### [Task instructions]
With every picture left out, restate the listing below exactly as written.

### [Supplied records]

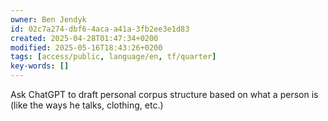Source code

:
 ```yaml
---
owner: Ben Jendyk
id: 02c7a274-dbf6-4aca-a41a-3fb2ee3e1d83
created: 2025-04-28T01:47:34+0200
modified: 2025-05-16T18:43:26+0200
tags: [access/public, language/en, tf/quarter]
key-words: []
---
```


Ask ChatGPT to draft personal corpus structure based on what a person is (like the ways he talks, clothing, etc.)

### [Exercise answer]
Source code

:
 ```yaml
---
owner: Ben Jendyk
id: 02c7a274-dbf6-4aca-a41a-3fb2ee3e1d83
created: 2025-04-28T01:47:34+0200
modified: 2025-05-16T18:43:26+0200
tags: [access/public, language/en, tf/quarter]
key-words: []
---
```


Ask ChatGPT to draft personal corpus structure based on what a person is (like the ways he talks, clothing, etc.)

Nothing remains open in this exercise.